Encourager ses employés à penser de manière autonome aux problèmes et à favoriser la collaboration entre les services permet à une entreprise française qui fabrique et installe des aires de jeux de prospérer.

En 1988, Denis Le Poupon fonde Proludic à Vouvray, dans le Val de Loire, un lieu connu des amateurs de vin du monde entier. Proludic, cependant, ne se spécialise pas dans le vin, mais dans les aménagements d’aires de jeux et installations de fitness en plein air. Depuis sa création il y a 30 ans, la société a installé plus de 80 000 aires de jeux dans le monde.
Fait intéressant, 2017 a montré d’excellents résultats et une croissance de 20 % malgré un incendie majeur qui a frappé l’usine en mars 2017, détruisant en seulement 45 minutes 40 % de l’usine, 20 % des bureaux et l’ensemble du local des serveurs du service informatique.
“Le Lean nous avait appris à développer l’autonomie de nos équipes. Cela s’est avéré être une compétence cruciale lorsque nous avons dû trouver les moyens de reprendre la production après l’incendie. Nous avons réussi à relancer la production dans les 23 jours. Ce faisant, nous avons minimisé l’impact sur nos clients”, m’a confié Thierry Chambolle, directeur de production chez Proludic. Il ne fait aucun doute que ce fut un redressement impressionnant ; la même situation, pour des organisations plus fragiles, aurait été un désastre fatal.
Chez Proludic, je rencontre trois chefs de département – Thierry Chambolle (déja cité), la directrice commerciale Nadine Rollet et la directrice R & D Marielle Bourreau.
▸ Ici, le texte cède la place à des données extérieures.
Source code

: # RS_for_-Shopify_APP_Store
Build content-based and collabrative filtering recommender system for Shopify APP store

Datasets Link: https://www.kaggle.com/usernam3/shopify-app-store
Mon objectif est de voir comment la production, les Ventes et la R & D interagissent et collaborent, un facteur clé de succès pour le lancement de nouveaux produits, et d’échanger sur les compromis que ces trois responsables doivent gérer pour mieux servir les clients tout en essayant de rester en avance sur leurs concurrents.
Au cours des dernières années, Thierry, Nadine et Marielle ont appris à s’intéresser à la pensée Lean, à faire des gemba walks, à expérimenter et à poser des questions, et à recevoir le soutien d’un coach. Ils semblent immédiatement très désireux de partager leurs expériences avec moi.

HAUT DEGRÉ DE PERSONNALISATION OU STANDARDISATION DES PRODUITS ?

Nous commençons notre gemba walk en production, dans la zone d’expédition. Un tableau – de management visuel – affiche toutes les expéditions à effectuer le jour même. Les ventes et la production s’accordent sur les dates d’expédition avec les clients, en tenant compte des contraintes du client et de la nécessité de niveler la charge de production d’un jour à l’autre. Si un produit est manquant, son « kanban » est isolé pour une enquête à la fin de la journée.
Proludic n’effectue pas de réapprovisionnement de stock en flux tirés, à l’exception de quelques pièces, car chaque aire de jeu est entièrement personnalisée : ils vendent des solutions adaptables au site sur lequel l’aire de jeu doit être montée, et qui respectent les objectifs pédagogiques et de divertissement du client. Les formes et les couleurs sont toutes spécifiques à chaque aire de jeu et, comme la plupart des parties sont visibles, la standardisation des éléments ne peut pas être de mise d’un modèle à l’autre (à l’exception des vis et des boulons). C’est un compromis bien connu chez Proludic, qui choisit de vendre des solutions uniques et personnalisées au prix de ne pas pouvoir beaucoup standardiser.
Thierry confirme: “Notre production repose essentiellement sur la fabrication à la demande, mais nous ne ménageons aucun effort pour ne pas importer la variabilité des exigences des clients dans la production et pour lisser notre charge de travail au quotidien. Si nous n’y parvenons pas, nous ajustons notre utilisation des ressources, ce qui nous oblige à beaucoup nous concentrer sur la polyvalence”.
Comme nous marchons le long des lignes (la production a été hébergée dans un endroit temporaire et la nouvelle usine a à peine été mise en production, avec de grandes zones encore vacantes), il est clair que les lots sont dimensionnés pour un jour de travail et que les flux peuvent encore être optimisés dans la nouvelle usine, car les opérateurs alimentent les machines et les regardent ensuite travailler. Thierry admet qu’avec la contrainte de fabrication à la commande et la reconstruction, il a davantage travaillé sur Jidoka que sur Just-in-Time.
Le taux de satisfaction de la clientèle de Proludic est de 96 %, même si les performances en termes de service interne sont beaucoup plus faibles. Par exemple, le picking prévu pour la journée de ma visite ne semblait pas avoir déclenché de plan de production, et une enquête sur les raisons de cette situation restait à faire. Thierry nous emmène dans la zone d’amélioration continue mise en place à côté des ateliers et confirme qu’une priorité absolue pour les équipes en production est de travailler sur les problèmes ayant un impact sur le client. Les chefs d’équipe doivent consacrer une heure chaque jour à la résolution de problèmes ou à l’amélioration des standards. Deux d’entre eux nous montrent ce sur quoi ils travaillent.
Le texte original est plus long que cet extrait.